You can find the detailed information about configuring the audit-policy.yaml file at the following links:

• The official Kubernetes documentation;
• Our Habr article;
• The code of the generator script used in GCE.

Useful commands

Create a Secret from the file:

kubectl -n kube-system create secret generic audit-policy --from-file=./audit-policy.yaml

Delete a Secret from the cluster:

kubectl -n kube-system delete secret audit-policy

How do I speed up the restart of Pods if the connection to the node has been lost?

By default, a node is marked as unavailable if it does not report its state for 40 seconds. After another 5 minutes, its Pods will be rescheduled to other nodes. Thus, the overall application unavailability lasts approximately 6 minutes.

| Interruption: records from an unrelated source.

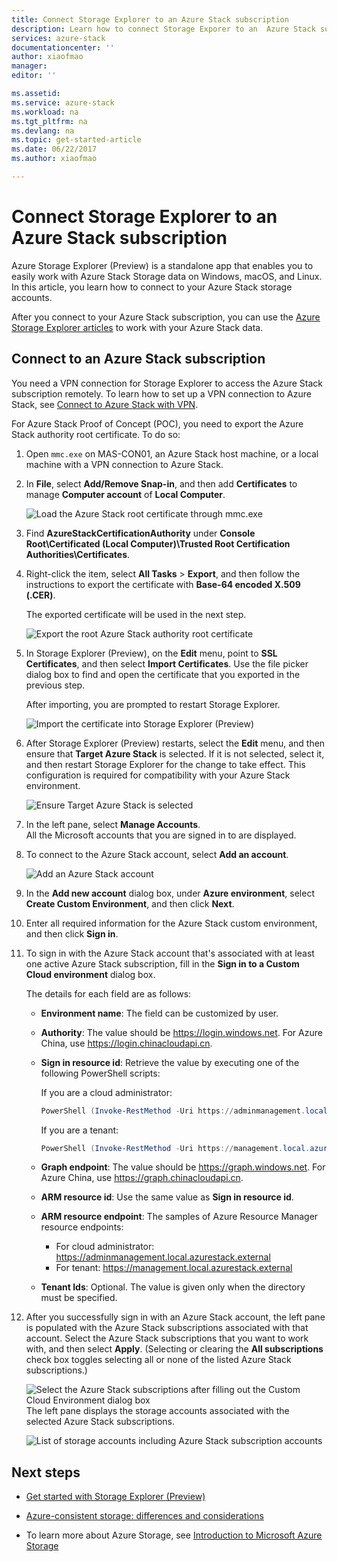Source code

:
 ```yaml
---
title: Connect Storage Explorer to an Azure Stack subscription
description: Learn how to connect Storage Exporer to an  Azure Stack subscription
services: azure-stack
documentationcenter: ''
author: xiaofmao
manager:
editor: ''

ms.assetid:
ms.service: azure-stack
ms.workload: na
ms.tgt_pltfrm: na
ms.devlang: na
ms.topic: get-started-article
ms.date: 06/22/2017
ms.author: xiaofmao

---
```

# Connect Storage Explorer to an Azure Stack subscription

Azure Storage Explorer (Preview) is a standalone app that enables you to easily work with Azure Stack Storage data on Windows, macOS, and Linux. In this article, you learn how to connect to your Azure Stack storage accounts.

After you connect to your Azure Stack subscription, you can use the [Azure Storage Explorer articles](../vs-azure-tools-storage-manage-with-storage-explorer.md) to work with your Azure Stack data. 

## Connect to an Azure Stack subscription

You need a VPN connection for Storage Explorer to access the Azure Stack subscription remotely. To learn how to set up a VPN connection to Azure Stack, see [Connect to Azure Stack with VPN](azure-stack-connect-azure-stack.md#connect-with-vpn).

For Azure Stack Proof of Concept (POC), you need to export the Azure Stack authority root certificate. To do so:

1. Open `mmc.exe` on MAS-CON01, an Azure Stack host machine, or a local machine with a VPN connection to Azure Stack. 

2. In **File**, select **Add/Remove Snap-in**, and then add **Certificates** to manage **Computer account** of **Local Computer**.

    ![Load the Azure Stack root certificate through mmc.exe][25]   

3. Find **AzureStackCertificationAuthority** under **Console Root\Certificated (Local Computer)\Trusted Root Certification Authorities\Certificates**. 

4. Right-click the item, select **All Tasks** > **Export**, and then follow the instructions to export the certificate with **Base-64 encoded X.509 (.CER)**.  

    The exported certificate will be used in the next step.   

    ![Export the root Azure Stack authority root certificate][26]   

5. In Storage Explorer (Preview), on the **Edit** menu, point to **SSL Certificates**, and then select **Import Certificates**. Use the file picker dialog box to find and open the certificate that you exported in the previous step.  

    After importing, you are prompted to restart Storage Explorer.

    ![Import the certificate into Storage Explorer (Preview)][27]

6. After Storage Explorer (Preview) restarts, select the **Edit** menu, and then ensure that **Target Azure Stack** is selected. If it is not selected, select it, and then restart Storage Explorer for the change to take effect. This configuration is required for compatibility with your Azure Stack environment.

    ![Ensure Target Azure Stack is selected][28]

7. In the left pane, select **Manage Accounts**.  
    All the Microsoft accounts that you are signed in to are displayed.

8. To connect to the Azure Stack account, select **Add an account**.

    ![Add an Azure Stack account][29]

9. In the **Add new account** dialog box, under **Azure environment**, select **Create Custom Environment**, and then click **Next**.

10. Enter all required information for the Azure Stack custom environment, and then click **Sign in**. 

11. To sign in with the Azure Stack account that's associated with at least one active Azure Stack subscription, fill in the **Sign in to a Custom Cloud environment** dialog box.  

    The details for each field are as follows:

    * **Environment name**: The field can be customized by user.
    * **Authority**: The value should be https://login.windows.net. For Azure China, use https://login.chinacloudapi.cn.
    * **Sign in resource id**: Retrieve the value by executing one of the following PowerShell scripts:

        If you are a cloud administrator:

        ```powershell
        PowerShell (Invoke-RestMethod -Uri https://adminmanagement.local.azurestack.external/metadata/endpoints?api-version=1.0 -Method Get).authentication.audiences[0]
        ```

        If you are a tenant:

        ```powershell
        PowerShell (Invoke-RestMethod -Uri https://management.local.azurestack.external/metadata/endpoints?api-version=1.0 -Method Get).authentication.audiences[0]
        ```

    * **Graph endpoint**: The value should be https://graph.windows.net. For Azure China, use https://graph.chinacloudapi.cn.
    * **ARM resource id**: Use the same value as **Sign in resource id**.
    * **ARM resource endpoint**: The samples of Azure Resource Manager resource endpoints:

        * For cloud administrator: https://adminmanagement.local.azurestack.external   
        * For tenant: https://management.local.azurestack.external
 
    * **Tenant Ids**: Optional. The value is given only when the directory must be specified.

12. After you successfully sign in with an Azure Stack account, the left pane is populated with the Azure Stack subscriptions associated with that account. Select the Azure Stack subscriptions that you want to work with, and then select **Apply**. (Selecting or clearing the **All subscriptions** check box toggles selecting all or none of the listed Azure Stack subscriptions.)

    ![Select the Azure Stack subscriptions after filling out the Custom Cloud Environment dialog box][30]  
    The left pane displays the storage accounts associated with the selected Azure Stack subscriptions.

    ![List of storage accounts including Azure Stack subscription accounts][31]

## Next steps
* [Get started with Storage Explorer (Preview)](../vs-azure-tools-storage-manage-with-storage-explorer.md)
* [Azure-consistent storage: differences and considerations](azure-stack-acs-differences.md)


* To learn more about Azure Storage, see [Introduction to Microsoft Azure Storage](..\storage\storage-introduction.md)

[25]: ./media/azure-stack-storage-connect-se/add-certificate-azure-stack.png
[26]: ./media/azure-stack-storage-connect-se/export-root-cert-azure-stack.png
[27]: ./media/azure-stack-storage-connect-se/import-azure-stack-cert-storage-explorer.png
[28]: ./media/azure-stack-storage-connect-se/select-target-azure-stack.png
[29]: ./media/azure-stack-storage-connect-se/add-azure-stack-account.png
[30]: ./media/azure-stack-storage-connect-se/select-accounts-azure-stack.png
[31]: ./media/azure-stack-storage-connect-se/azure-stack-storage-account-list.png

In specific cases, if an application cannot run in multiple instances, there is a way to lower its unavailability time:

1. Reduce the period required for the node to become Unreachable if the connection to it is lost by setting the nodeMonitorGracePeriodSeconds parameter.
2. Set a lower timeout for evicting Pods on a failed node using the failedNodePodEvictionTimeoutSeconds parameter.

An example:

  controlPlaneManager: |
    nodeMonitorGracePeriodSeconds: 10
    failedNodePodEvictionTimeoutSeconds: 50

In this case, if the connection to the node is lost, the applications will be restarted in about 1 minute.

Cautionary note

Both these parameters directly impact the CPU and memory resources consumed by the control plane. By lowering timeouts, we force system components to send statuses more frequently and check the resource state more often.

When deciding on the appropriate threshold values, consider resources consumed by the control nodes (graphs can help you with this). Note that the lower parameters are, the more resources you may need to allocate to these nodes.